Beispiel 2, Arbeitsentgelte:
Die durchschnittlichen Arbeitsentgelte sind in vielen ostdeutschen Städten und Gemeinden heute höher als in westdeutschen Kommunen: Die Durchschnittslöhne in Potsdam, Jena und Dresden übersteigen zum Beispiel allesamt die Gehälter in Flensburg, in Cloppenburg oder Höxter in Nordrhein-Westfalen.
Beispiel 3, Kaufkraftarmut:
Dort wo die Einkommen höher sind, ist es auch das Preisniveau. Die Gefahr, sozial abgehängt zu werden, ist auch eine Frage der Konsumpreise. Und hier zeigen sich klar Unterschiede zwischen Stadt und Land. In urbanen Zentren ist die Gefahr, seinen Konsum aus eigenen Mitteln kaum zu decken zu können, deutlich höher als auf dem Dorf. Das gilt sowohl im Westen als auch im Osten, wie eine Studie des Instituts der deutschen Wirtschaft im Jahr 2017 zeigen konnte.
Beispiel 4, Zukunftsfähigkeit von Regionen (Studie: IW 2019: Die Zukunft der Regionen in Deutschland. Zwischen Vielfalt und Gleichwertigkeit):
Eine jüngst erschienene Studie zur Zukunftsfähigkeit der Regionen in Deutschland zeigt große kommende Probleme in Teilen Ostdeutschlands, aber genauso auch Westdeutschland. So drohen Gegenden jenseits der großen Metropolen immer mehr abgehängt zu werden. Während im Osten demografische Probleme virulent sind und werden, schneidet im Bereich der wirtschaftlichen Entwicklung der Westen schlecht ab.
Die Schlusslichter liegen dabei in Westdeutschland: Duisburg-Essen, Emscher-Lippe, Bremerhaven.
Beispiel 5, Altersarmut:
Altersarmut ist heute ein stärker west- als ein ostdeutsches Problem und vor allem ist es ein Problem der Großstädte, wie der Sozioökonomische Disparitätenbericht 2019 zeigt (siehe Karte). So liegt der Anteil der Empfänger von Grundsicherung im Alter in den Städten des Ruhrgebiets, in Hamburg, in Saarbrücken und in vielen weiteren Städten bei über vier Prozent – Werte, die in den neuen Bundesländern nur in Berlin und in Schwerin erreicht werden.
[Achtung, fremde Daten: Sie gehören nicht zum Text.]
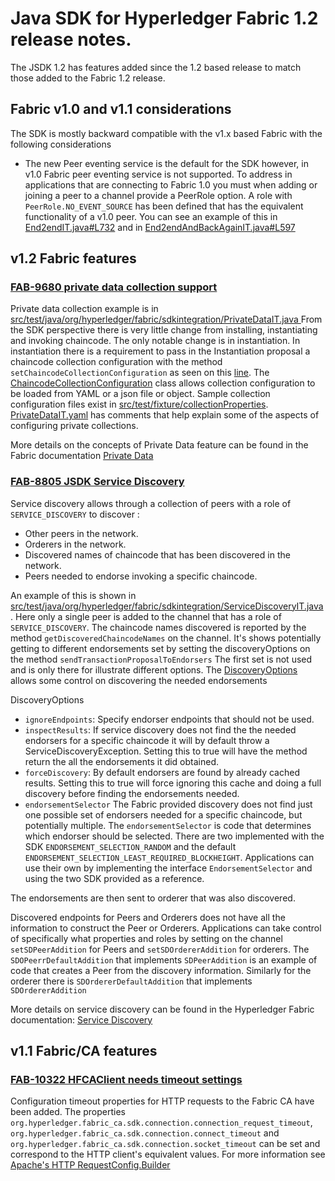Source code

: # Java SDK for Hyperledger Fabric 1.2 release notes.

The JSDK 1.2 has features added since the 1.2 based release to match those added to the Fabric 1.2 release.

## Fabric v1.0 and v1.1 considerations
The SDK is mostly backward compatible with the v1.x based Fabric with the following considerations
- The new Peer eventing service is the default for the SDK however, in v1.0 Fabric peer eventing service is not supported. To address in applications that are
  connecting to Fabric 1.0 you must when adding or joining a peer to a channel provide a PeerRole option.
  A role with `PeerRole.NO_EVENT_SOURCE` has been defined that has the equivalent functionality of a v1.0 peer.
  You can see an example of this
  in [End2endIT.java#L732](https://github.com/hyperledger/fabric-sdk-java/blob/9224fa3f45a70392d1b244c080bf41bd561470d3/src/test/java/org/hyperledger/fabric/sdkintegration/End2endIT.java#L732)
  and in [End2endAndBackAgainIT.java#L597](https://github.com/hyperledger/fabric-sdk-java/blob/9224fa3f45a70392d1b244c080bf41bd561470d3/src/test/java/org/hyperledger/fabric/sdkintegration/End2endAndBackAgainIT.java#L597)


## v1.2 Fabric features

### [FAB-9680 private data collection support](https://jira.hyperledger.org/browse/FAB-9680)

Private data collection example is in [src/test/java/org/hyperledger/fabric/sdkintegration/PrivateDataIT.java
](https://github.com/hyperledger/fabric-sdk-java/blob/edd54f832351452ef6aea3d9cb505b2f38b12711/src/test/java/org/hyperledger/fabric/sdkintegration/PrivateDataIT.java)
From the SDK perspective there is very little change from installing, instantiating and invoking chaincode.  The only notable change is in
instantiation. In instantiation there is a requirement to pass in the Instantiation proposal a chaincode collection configuration  with the method `setChaincodeCollectionConfiguration` as seen on
this [line](https://github.com/hyperledger/fabric-sdk-java/blob/edd54f832351452ef6aea3d9cb505b2f38b12711/src/test/java/org/hyperledger/fabric/sdkintegration/PrivateDataIT.java#L246).
The [ChaincodeCollectionConfiguration](https://github.com/hyperledger/fabric-sdk-java/blob/edd54f832351452ef6aea3d9cb505b2f38b12711/src/main/java/org/hyperledger/fabric/sdk/ChaincodeCollectionConfiguration.java)
class allows collection configuration to be loaded from YAML or a json file or object.  Sample collection configuration files
exist in [src/test/fixture/collectionProperties](https://github.com/hyperledger/fabric-sdk-java/tree/edd54f832351452ef6aea3d9cb505b2f38b12711/src/test/fixture/collectionProperties).
[PrivateDataIT.yaml](https://github.com/hyperledger/fabric-sdk-java/blob/edd54f832351452ef6aea3d9cb505b2f38b12711/src/test/fixture/collectionProperties/PrivateDataIT.yaml)
has comments that help explain some of the aspects of configuring private collections.

More details on the concepts of Private Data feature can be found in the Fabric documentation [Private Data](https://hyperledger-fabric.readthedocs.io/en/release-1.2/private-data/private-data.html)

### [FAB-8805 JSDK Service Discovery](https://jira.hyperledger.org/browse/FAB-8805)
Service discovery allows through a collection of peers with a role of `SERVICE_DISCOVERY` to discover :

- Other peers in the network.
- Orderers in the network.
- Discovered names of chaincode that has been discovered in the network.
- Peers needed to endorse invoking a specific chaincode.

An example of this is shown in [src/test/java/org/hyperledger/fabric/sdkintegration/ServiceDiscoveryIT.java](badurl).
Here only a single peer is added to the channel that has a role of `SERVICE_DISCOVERY`.  The chaincode names discovered is reported by the method `getDiscoveredChaincodeNames`
on the channel.  It's shows potentially getting to different endorsements set by setting the discoveryOptions on the method `sendTransactionProposalToEndorsers` The first
set is not used and is only there for illustrate different options. The [DiscoveryOptions](badurl)  allows some control on discovering the needed endorsements


DiscoveryOptions
- `ignoreEndpoints`: Specify endorser endpoints that should not be used.
- `inspectResults`: If service discovery does not find the the needed endorsers for a specific chaincode it will by default throw a ServiceDiscoveryException. Setting
  this to true will have the method return the all the endorsements it did obtained.
- `forceDiscovery`: By default endorsers are found by already cached results. Setting this to true will force ignoring this cache and doing a full discovery before
finding the endorsements needed.
- `endorsementSelector`  The Fabric provided discovery does not find just one possible set of endorsers needed for a specific chaincode, but potentially multiple.  The `endorsementSelector` is code that determines
which endorser should be selected. There are two implemented with the SDK `ENDORSEMENT_SELECTION_RANDOM` and the default `ENDORSEMENT_SELECTION_LEAST_REQUIRED_BLOCKHEIGHT`.
Applications can use their own by implementing the interface `EndorsementSelector` and using the two SDK provided as a reference.

The endorsements are then sent to orderer that was also discovered.

Discovered endpoints for Peers and Orderers does not have all the information to construct the Peer or Orderers. Applications can take control of specifically what
properties and roles by setting on the channel `setSDPeerAddition` for Peers and `setSDOrdererAddition` for orderers.  The `SDOPeerrDefaultAddition`
 that implements `SDPeerAddition` is an example of code that creates a Peer from the discovery information. Similarly for
 the orderer there is `SDOrdererDefaultAddition` that implements `SDOrdererAddition`

More details on service discovery can be found in the Hyperledger Fabric documentation: [Service Discovery](https://hyperledger-fabric.readthedocs.io/en/latest/discovery-overview.html#service-discovery)




## v1.1 Fabric/CA features

### [FAB-10322 HFCAClient needs timeout settings](https://jira.hyperledger.org/browse/FAB-10322)

Configuration timeout properties for HTTP requests to the Fabric CA have been added. The properties
 `org.hyperledger.fabric_ca.sdk.connection.connection_request_timeout`,  `org.hyperledger.fabric_ca.sdk.connection.connect_timeout` and `org.hyperledger.fabric_ca.sdk.connection.socket_timeout`
  can be set and correspond to the HTTP client's equivalent values.
 For more information see [Apache's HTTP RequestConfig.Builder](https://hc.apache.org/httpcomponents-client-ga/httpclient/apidocs/org/apache/http/client/config/RequestConfig.Builder.html)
Wir müssen die Probleme da anpacken, wo sie sind. Eine Umverteilung nach Himmelsrichtungen hilft nicht weiter. Die strukturellen Probleme der ostdeutschen Wirtschaft sind durch einen dauerhaften Fortbestand der Höherwertung nicht zu beseitigen. Und eine gerechte Rentenpolitik unterstützt diejenigen, die Unterstützung brauchen, ganz losgelöst davon, ob sie links oder rechts der ehemaligen Grenze leben. Wir schlagen stattdessen die Grüne Garantierente vor, die jeder und jedem mit 30 Versicherungsjahren eine Rente von rund 1000 Euro garantiert.